Historic posts are reprinted verbatim from their original source.
Source: Editorial Desk, The New York Times, February 19, 2003
One of the most pervasive chemicals in modern agriculture is a herbicide called glyphosate, which is better known by its trade name, Roundup. When it was first introduced in 1974, by Monsanto, no one could have predicted its current ubiquity or the way it would change farming. Roundup was safe, effective and relatively benign, environmentally speaking. It became one of the essential tools that made no-till farming — a conservation practice in which farmers spray weeds rather than plowing the ground — increasingly popular. But what really made Roundup pervasive was the development of genetically modified crops, especially soybeans, cotton and corn, that could tolerate having Roundup sprayed directly on them. The weeds died but these crops, designated Roundup Ready, thrived. Seventy-five percent of the soybean crop planted in this country last year was Roundup Ready, as was 65 percent of the cotton and 10 percent of the corn. On soybeans alone last year, farmers sprayed about 33 million pounds of glyphosate. But nature, in turn, has been developing some Roundup Ready plants of her own, weeds that can tolerate being sprayed with Roundup. Two weeds, mare’s-tail and water hemp, have already begun to show resistance, and others will certainly follow. This is simply natural adaptation at work. No one is saying that Roundup will lose its overall effectiveness any time soon. But while Monsanto executives and scientists are doing their best to protect the herbicide, nature is also throwing all her resources at defeating it. In a very real sense, nature has been given an enormous advantage by the sheer ubiquity of Roundup, just as some bacteria are given an edge by the ubiquity of agricultural antibiotics. The logic of industrial farming is to use your best tools until they’re worthless, and to hasten their worthlessness by using them as much as you can.
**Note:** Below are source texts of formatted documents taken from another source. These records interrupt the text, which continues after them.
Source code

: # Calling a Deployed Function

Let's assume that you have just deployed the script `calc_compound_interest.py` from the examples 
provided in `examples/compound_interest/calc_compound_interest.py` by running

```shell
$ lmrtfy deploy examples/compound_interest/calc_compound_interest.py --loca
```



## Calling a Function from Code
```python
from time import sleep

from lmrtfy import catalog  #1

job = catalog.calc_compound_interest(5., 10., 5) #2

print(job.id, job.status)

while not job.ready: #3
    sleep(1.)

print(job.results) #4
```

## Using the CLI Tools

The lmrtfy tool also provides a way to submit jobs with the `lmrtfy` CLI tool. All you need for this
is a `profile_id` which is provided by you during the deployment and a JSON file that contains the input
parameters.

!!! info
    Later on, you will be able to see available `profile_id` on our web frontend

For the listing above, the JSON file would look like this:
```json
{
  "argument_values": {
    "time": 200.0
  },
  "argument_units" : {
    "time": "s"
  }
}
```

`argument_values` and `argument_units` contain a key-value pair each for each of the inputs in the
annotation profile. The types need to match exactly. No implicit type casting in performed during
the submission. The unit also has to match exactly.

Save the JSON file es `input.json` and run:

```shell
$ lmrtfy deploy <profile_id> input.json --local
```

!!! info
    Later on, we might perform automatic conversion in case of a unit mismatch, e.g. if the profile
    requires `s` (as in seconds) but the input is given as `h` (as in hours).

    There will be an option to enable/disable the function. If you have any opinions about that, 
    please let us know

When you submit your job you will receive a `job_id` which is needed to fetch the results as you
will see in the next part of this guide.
This is precisely why there has been so much opposition to marketing a variety of corn that includes a BT gene, which creates a toxin that kills an insect called the corn-borer. BT is a safe, natural and effective weapon for gardeners and farmers, and to lessen its effectiveness by overusing it, like Roundup, would be a terrible waste. Industrial agriculture is always searching for a silver bullet, forgetting that eventually a silver bullet misfires.